What you return must be the data below, word for word, without any images.

**Exercise materials**

--------

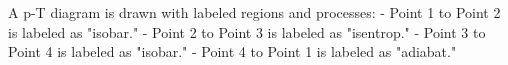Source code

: A p-T diagram is drawn with labeled regions and processes:  
- Point 1 to Point 2 is labeled as "isobar."  
- Point 2 to Point 3 is labeled as "isentrop."  
- Point 3 to Point 4 is labeled as "isobar."  
- Point 4 to Point 1 is labeled as "adiabat."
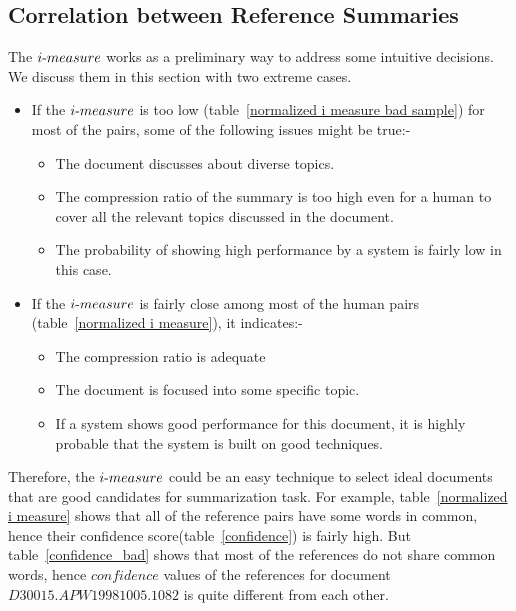 \documentclass[a4paper]{report}
\begin{document}
\subsection{Correlation between Reference Summaries}
\label{refAgreement}
\vspace{-.3cm}
The $i\hbox{-}measure$ works as a preliminary way to address some intuitive decisions. We discuss them in this section with two extreme cases.
 \begin{itemize}
 \item If the $i\hbox{-}measure$ is too low (table~\ref{normalized i measure bad sample}) for most of the pairs, some of the following issues might be true:-
         \begin{itemize}[nolistsep,noitemsep]
        \item The document discusses about diverse topics. 
        \item The compression ratio of the summary is too high even for a human to cover all the relevant topics discussed in the document.
        \item The probability of showing high performance by a system is fairly low in this case.
 \end{itemize}
 \item If the $i\hbox{-}measure$ is fairly close among most of the human pairs (table~\ref{normalized i measure}), it indicates:-
    \begin{itemize}
     \item  The compression ratio is adequate
     \item  The document is focused into some specific topic.
     \item  If a system shows good performance for this document, it is highly probable that the system is built on good techniques. 
   \end{itemize}
 \end{itemize}
Therefore, the $i\hbox{-}measure$ could be an easy technique to select ideal documents that are good candidates for summarization task. For example, table~\ref{normalized i measure} shows that all of the reference pairs have some words in common, hence their confidence score(table~\ref{confidence}) is fairly high. But table~\ref{confidence_bad} shows that most of the references do not share common words, hence $confidence$ values of the references for document $D30015.APW19981005.1082$ is quite different from each other.
\end{document}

--------

**Answer**
Source code

: A p-T diagram is drawn with labeled regions and processes:  
- Point 1 to Point 2 is labeled as "isobar."  
- Point 2 to Point 3 is labeled as "isentrop."  
- Point 3 to Point 4 is labeled as "isobar."  
- Point 4 to Point 1 is labeled as "adiabat."
 \documentclass[a4paper]{report}
\begin{document}
\subsection{Correlation between Reference Summaries}
\label{refAgreement}
\vspace{-.3cm}
The $i\hbox{-}measure$ works as a preliminary way to address some intuitive decisions. We discuss them in this section with two extreme cases.
 \begin{itemize}
 \item If the $i\hbox{-}measure$ is too low (table~\ref{normalized i measure bad sample}) for most of the pairs, some of the following issues might be true:-
         \begin{itemize}[nolistsep,noitemsep]
        \item The document discusses about diverse topics. 
        \item The compression ratio of the summary is too high even for a human to cover all the relevant topics discussed in the document.
        \item The probability of showing high performance by a system is fairly low in this case.
 \end{itemize}
 \item If the $i\hbox{-}measure$ is fairly close among most of the human pairs (table~\ref{normalized i measure}), it indicates:-
    \begin{itemize}
     \item  The compression ratio is adequate
     \item  The document is focused into some specific topic.
     \item  If a system shows good performance for this document, it is highly probable that the system is built on good techniques. 
   \end{itemize}
 \end{itemize}
Therefore, the $i\hbox{-}measure$ could be an easy technique to select ideal documents that are good candidates for summarization task. For example, table~\ref{normalized i measure} shows that all of the reference pairs have some words in common, hence their confidence score(table~\ref{confidence}) is fairly high. But table~\ref{confidence_bad} shows that most of the references do not share common words, hence $confidence$ values of the references for document $D30015.APW19981005.1082$ is quite different from each other.
\end{document}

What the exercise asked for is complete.